Side note - Lady Liberty gets the short end of the stick in quite a few movies - Planet of The Apes, The Day After, Escape From New York, etc. - she's even in the movie posters for them all.)
A good storyteller, one who engages and moves an audience, weaves the most effective tale when they leverage their listeners' cultural conventions, ideals, shared images, symbols, archetypes, creation myths, known characters and historical situations to create entry points - think Aesop's fables, Grimm's tales, Disney, Tolkien, The Apostles. NYC, through the cumulative weight of visual imagery and narrative, has entered the world's global memory bank. It is a virtually 'shared' city, though few (proportionally to the globe's population) have actually been there. A terrorist attack there, then, became an assault on a real thing AND on our global collective virtual memory.
We're familiar with taking a real thing (Golden Gate Bridge) and provide virtual copies (postcards) to create a virtual visual memory (of the card initially, but ultimately of the "Bridge"). Now we can personally create a virtual thing (an avatar) and create real copies (paintings, figurines, etc.) - like a 3-D printed 'Spore' figurine, a World of Warcraft figurine, or a portrait of your second life avatar. In the former, shared virtual memory is gleaned from a representation of the real. In the latter, real is distilled from virtual. Is one of those more real, less real, or more virtual?

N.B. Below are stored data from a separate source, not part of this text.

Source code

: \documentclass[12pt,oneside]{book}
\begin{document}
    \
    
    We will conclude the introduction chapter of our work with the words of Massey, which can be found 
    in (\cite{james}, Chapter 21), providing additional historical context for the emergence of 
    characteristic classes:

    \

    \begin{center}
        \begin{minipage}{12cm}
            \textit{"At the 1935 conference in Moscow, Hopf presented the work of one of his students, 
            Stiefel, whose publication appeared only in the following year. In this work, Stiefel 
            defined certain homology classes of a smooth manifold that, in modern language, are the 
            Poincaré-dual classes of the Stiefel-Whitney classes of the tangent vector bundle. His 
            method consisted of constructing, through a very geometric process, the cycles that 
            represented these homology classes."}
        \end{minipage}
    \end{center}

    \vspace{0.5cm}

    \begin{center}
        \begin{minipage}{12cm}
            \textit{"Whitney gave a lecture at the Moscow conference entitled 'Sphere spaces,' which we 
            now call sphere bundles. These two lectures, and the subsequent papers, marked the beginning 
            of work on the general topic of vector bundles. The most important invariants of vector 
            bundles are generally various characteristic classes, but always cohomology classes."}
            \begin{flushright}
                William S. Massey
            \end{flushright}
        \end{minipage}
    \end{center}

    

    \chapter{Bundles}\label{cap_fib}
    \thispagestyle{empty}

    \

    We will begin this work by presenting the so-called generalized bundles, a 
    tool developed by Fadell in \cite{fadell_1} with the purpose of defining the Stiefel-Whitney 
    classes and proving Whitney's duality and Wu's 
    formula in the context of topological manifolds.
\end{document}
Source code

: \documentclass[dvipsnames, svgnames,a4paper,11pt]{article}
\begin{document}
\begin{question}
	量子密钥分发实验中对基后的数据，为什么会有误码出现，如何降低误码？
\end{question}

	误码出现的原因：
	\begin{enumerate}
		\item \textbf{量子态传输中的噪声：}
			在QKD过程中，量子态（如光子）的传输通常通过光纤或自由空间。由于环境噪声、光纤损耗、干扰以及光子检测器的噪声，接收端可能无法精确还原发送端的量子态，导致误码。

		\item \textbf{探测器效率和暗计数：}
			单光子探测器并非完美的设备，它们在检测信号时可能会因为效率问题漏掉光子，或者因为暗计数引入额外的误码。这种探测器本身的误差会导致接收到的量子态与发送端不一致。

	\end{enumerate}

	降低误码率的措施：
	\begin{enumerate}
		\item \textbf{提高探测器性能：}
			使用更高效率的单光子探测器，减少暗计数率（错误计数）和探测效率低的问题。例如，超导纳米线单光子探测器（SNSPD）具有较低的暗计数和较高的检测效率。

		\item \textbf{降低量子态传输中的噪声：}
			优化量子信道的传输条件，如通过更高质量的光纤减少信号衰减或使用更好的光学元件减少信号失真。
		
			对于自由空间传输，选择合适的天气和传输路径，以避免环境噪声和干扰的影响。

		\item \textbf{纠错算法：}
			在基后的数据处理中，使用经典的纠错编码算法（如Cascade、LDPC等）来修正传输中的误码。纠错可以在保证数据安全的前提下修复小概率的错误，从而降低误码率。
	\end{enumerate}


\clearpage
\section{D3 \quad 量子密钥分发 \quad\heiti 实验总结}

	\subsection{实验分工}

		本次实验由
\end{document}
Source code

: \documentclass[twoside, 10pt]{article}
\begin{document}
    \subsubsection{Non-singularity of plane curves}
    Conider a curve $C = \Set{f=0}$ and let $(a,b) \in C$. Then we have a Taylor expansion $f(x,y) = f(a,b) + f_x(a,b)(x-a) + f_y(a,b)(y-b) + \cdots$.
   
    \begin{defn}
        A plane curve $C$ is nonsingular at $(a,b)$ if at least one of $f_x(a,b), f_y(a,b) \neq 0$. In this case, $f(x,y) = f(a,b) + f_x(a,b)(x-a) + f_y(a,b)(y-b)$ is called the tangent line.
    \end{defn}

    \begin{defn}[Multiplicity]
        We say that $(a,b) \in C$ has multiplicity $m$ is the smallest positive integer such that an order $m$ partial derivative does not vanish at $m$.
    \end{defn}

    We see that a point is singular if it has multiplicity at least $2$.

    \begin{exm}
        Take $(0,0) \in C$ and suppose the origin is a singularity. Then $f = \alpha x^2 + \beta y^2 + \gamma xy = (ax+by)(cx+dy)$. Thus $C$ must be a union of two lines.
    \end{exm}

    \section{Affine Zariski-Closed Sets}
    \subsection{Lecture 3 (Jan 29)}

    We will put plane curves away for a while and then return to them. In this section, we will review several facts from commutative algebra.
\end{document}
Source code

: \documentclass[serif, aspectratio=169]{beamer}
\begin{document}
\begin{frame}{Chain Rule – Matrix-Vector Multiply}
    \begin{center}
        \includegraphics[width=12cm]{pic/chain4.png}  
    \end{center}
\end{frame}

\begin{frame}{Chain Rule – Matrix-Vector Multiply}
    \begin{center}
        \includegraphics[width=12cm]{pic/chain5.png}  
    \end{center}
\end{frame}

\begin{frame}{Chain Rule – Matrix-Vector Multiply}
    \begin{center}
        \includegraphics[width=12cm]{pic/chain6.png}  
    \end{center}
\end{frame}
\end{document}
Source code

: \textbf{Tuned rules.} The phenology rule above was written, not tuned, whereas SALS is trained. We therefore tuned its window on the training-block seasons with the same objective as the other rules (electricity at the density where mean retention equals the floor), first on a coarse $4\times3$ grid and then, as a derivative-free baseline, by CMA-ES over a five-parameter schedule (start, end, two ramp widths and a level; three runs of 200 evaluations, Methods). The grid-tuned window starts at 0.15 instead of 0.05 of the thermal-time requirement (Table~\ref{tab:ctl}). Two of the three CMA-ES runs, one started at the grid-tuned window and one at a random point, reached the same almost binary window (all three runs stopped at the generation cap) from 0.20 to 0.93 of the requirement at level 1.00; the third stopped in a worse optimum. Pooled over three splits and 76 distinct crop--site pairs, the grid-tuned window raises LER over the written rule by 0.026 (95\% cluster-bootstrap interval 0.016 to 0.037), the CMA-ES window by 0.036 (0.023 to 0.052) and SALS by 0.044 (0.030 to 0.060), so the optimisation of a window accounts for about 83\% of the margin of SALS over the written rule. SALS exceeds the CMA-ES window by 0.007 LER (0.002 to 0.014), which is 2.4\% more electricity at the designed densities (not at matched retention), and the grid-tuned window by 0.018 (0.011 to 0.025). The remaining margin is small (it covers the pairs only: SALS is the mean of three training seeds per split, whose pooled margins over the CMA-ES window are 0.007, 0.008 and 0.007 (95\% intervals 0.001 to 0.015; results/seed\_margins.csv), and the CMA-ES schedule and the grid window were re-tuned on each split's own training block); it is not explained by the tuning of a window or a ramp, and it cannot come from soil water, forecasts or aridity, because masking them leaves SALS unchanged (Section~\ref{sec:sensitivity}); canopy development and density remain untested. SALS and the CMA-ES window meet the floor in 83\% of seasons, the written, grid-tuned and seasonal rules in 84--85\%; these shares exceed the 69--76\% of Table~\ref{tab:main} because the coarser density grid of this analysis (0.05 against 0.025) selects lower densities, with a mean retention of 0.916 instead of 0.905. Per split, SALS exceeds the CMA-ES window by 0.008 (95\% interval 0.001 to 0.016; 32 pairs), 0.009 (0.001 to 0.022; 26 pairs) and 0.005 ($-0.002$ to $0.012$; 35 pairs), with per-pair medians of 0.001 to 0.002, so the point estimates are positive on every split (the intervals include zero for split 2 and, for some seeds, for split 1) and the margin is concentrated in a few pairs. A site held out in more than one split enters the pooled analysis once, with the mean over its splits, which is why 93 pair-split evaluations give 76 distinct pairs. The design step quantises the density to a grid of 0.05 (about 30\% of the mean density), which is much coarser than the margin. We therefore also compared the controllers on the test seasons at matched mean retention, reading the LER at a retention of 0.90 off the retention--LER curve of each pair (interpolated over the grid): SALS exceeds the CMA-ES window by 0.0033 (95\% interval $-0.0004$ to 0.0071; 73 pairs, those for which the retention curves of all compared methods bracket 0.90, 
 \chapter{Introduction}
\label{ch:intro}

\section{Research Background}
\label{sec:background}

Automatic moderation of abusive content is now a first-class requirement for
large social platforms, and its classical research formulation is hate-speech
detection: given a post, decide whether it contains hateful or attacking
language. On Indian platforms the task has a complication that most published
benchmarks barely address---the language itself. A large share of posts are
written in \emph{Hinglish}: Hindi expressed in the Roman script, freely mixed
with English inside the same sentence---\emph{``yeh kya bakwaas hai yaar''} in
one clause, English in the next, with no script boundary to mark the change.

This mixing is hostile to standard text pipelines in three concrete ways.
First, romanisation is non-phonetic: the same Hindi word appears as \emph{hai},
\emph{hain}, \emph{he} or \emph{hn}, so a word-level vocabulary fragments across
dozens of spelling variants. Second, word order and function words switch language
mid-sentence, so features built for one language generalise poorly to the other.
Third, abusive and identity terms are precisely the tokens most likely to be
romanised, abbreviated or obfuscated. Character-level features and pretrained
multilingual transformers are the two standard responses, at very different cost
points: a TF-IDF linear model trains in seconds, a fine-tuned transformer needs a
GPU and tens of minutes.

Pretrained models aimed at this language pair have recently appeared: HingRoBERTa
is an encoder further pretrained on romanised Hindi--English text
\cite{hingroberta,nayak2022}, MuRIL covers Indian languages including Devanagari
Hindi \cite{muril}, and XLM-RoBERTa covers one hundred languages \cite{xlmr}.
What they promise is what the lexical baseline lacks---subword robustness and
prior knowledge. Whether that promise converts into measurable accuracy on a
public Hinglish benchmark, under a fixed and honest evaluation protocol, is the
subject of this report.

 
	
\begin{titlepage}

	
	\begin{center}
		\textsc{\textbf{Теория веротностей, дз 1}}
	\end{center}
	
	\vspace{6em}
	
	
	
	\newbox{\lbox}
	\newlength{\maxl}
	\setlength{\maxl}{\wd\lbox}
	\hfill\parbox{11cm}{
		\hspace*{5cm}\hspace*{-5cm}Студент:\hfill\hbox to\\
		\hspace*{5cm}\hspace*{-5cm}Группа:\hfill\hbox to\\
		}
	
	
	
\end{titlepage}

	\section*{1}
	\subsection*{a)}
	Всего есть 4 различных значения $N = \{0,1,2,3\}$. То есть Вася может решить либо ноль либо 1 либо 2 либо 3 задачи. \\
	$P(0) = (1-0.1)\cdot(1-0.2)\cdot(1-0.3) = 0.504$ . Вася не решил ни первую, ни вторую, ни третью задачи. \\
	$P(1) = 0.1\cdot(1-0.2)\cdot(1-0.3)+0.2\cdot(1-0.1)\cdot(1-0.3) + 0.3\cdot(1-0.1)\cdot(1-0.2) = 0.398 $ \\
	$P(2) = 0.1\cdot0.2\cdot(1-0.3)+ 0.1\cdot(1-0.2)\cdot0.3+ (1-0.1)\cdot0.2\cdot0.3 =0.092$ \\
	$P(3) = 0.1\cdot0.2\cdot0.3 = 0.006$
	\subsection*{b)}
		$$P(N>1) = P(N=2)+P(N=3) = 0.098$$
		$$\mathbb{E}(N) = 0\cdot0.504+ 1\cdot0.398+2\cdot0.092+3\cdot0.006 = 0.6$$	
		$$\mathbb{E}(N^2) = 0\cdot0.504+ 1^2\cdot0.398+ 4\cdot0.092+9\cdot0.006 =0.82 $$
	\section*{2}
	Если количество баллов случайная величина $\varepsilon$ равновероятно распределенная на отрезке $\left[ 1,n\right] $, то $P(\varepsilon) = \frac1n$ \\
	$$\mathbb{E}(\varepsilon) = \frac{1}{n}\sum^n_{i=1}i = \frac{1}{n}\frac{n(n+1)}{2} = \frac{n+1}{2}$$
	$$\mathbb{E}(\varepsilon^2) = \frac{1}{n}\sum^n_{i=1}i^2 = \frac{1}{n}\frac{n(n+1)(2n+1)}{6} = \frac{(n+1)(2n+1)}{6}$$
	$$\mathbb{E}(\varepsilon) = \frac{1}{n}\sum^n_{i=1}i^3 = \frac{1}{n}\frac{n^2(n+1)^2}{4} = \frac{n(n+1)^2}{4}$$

Something happens, anything, and if the experience makes it out of your short term memory into long term, you are left with an accessible memory. Is the similarly accessible memory of a virtual experience (say finally mastering and manning the turret guns in Gears of War - FTW!) somehow less real than the memory of a real experience?
As worlds become truly immersive, the distinction between real and virtual is going to get awful gray, especially since you'll be able to upload your brain to the data cloud by 2050 and get rid of that pesky meat-space interface we call a "body".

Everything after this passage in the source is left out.